(Document images with source code)
┏━━
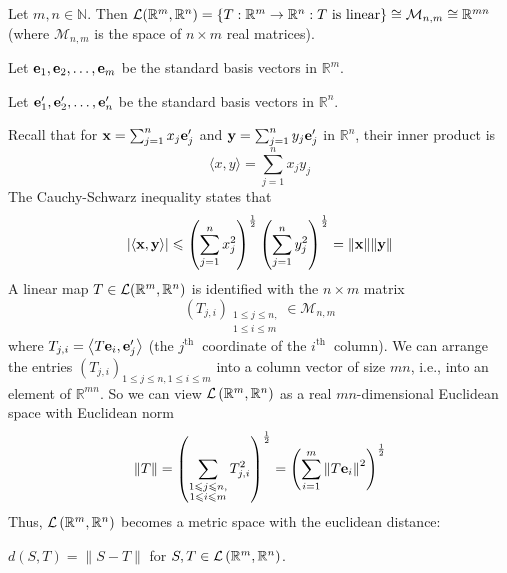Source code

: \documentclass[a4paper]{article}
\begin{document}
Let $m, n \in \mathbb{N}$. Then ${\mathcal{L}}(\mathbb{R}^{m}, \mathbb{R}^{n})=\{T: \mathbb{R}^{m} \rightarrow \mathbb{R}^{n}: T \text{ is linear} \} \cong \mathcal{M}_{n, m} \cong \mathbb{R}^{m n}$ (where $\mathcal{M}_{n, m}$ is the space of $n \times m$ real matrices).

Let ${\bf e}_{1}, {\bf e}_{2}, \ldots, {\bf e}_{m}$ be the standard basis vectors in $\mathbb{R}^{m}$.

Let ${\bf e}_{1}^{\prime}, {\bf e}_{2}^{\prime}, \ldots, {\bf e}_{n}^{\prime}$ be the standard basis vectors in $\mathbb{R}^{n}$.

Recall that for ${\bf x}=\sum_{j=1}^{n} x_{j} {\bf e}_{j}^{\prime}$ and ${\bf y}=\sum_{j=1}^{n} y_{j} {\bf e}_{j}^{\prime}$ in $\mathbb{R}^{n}$, their inner product is
$$
\langle x, y\rangle=\sum_{j=1}^{n} x_{j} y_{j}
$$
The Cauchy-Schwarz inequality states that
$$
|\langle {\bf x}, {\bf y}\rangle| \leqslant\left(\sum_{j=1}^{n} x_{j}^{2}\right)^{\frac{1}{2}}\left(\sum_{j=1}^{n} y_{j}^{2}\right)^{\frac{1}{2}}=\|{\bf x}\|\|{\bf y}\|
$$
A linear map $T \in {\mathcal{L}}(\mathbb{R}^{m}, \mathbb{R}^{n})$ is identified with the $n \times m$ matrix
$$
\left(T_{j, i}\right)_{\substack{1 \leqslant j \leqslant n,\\ 1 \leqslant i \leqslant m}} \in \mathcal{M}_{n, m}
$$
where $T_{j, i}=\left\langle T {\bf e}_{i}, {\bf e}_{j}^{\prime}\right\rangle$ (the $j^{\text {th }}$ coordinate of the $i^{\text {th }}$ column). We can arrange the entries $\left(T_{j, i}\right)_{1 \leqslant j \leqslant n, 1 \leqslant i \leqslant m}$ into a column vector of size $m n$, i.e., into an element of $\mathbb{R}^{m n}$. So we can view ${\mathcal{L}}\left(\mathbb{R}^{m}, \mathbb{R}^{n}\right)$ as a real $mn$-dimensional Euclidean space with Euclidean norm
$$
\|T\|=\left(\sum_{\substack{1 \leqslant j \leqslant n,\\ 1 \leqslant i \leqslant m}} T_{j, i}^{2}\right)^{\frac{1}{2}}=\left(\sum_{i=1}^{m}\left\|T {\bf e}_{i}\right\|^{2}\right)^{\frac{1}{2}}
$$
Thus, ${\mathcal{L}}\left(\mathbb{R}^{m}, \mathbb{R}^{n}\right)$ becomes a metric space with the euclidean distance:

$d(S, T)=\|S-T\|$ for $S, T \in {\mathcal{L}}\left(\mathbb{R}^{m}, \mathbb{R}^{n}\right)$.
\end{document}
┗━━
Examine the entries and report how many of their lines contain the string "text", giving no more than the number.

▶ _OUTPUT OF THE TASK_
2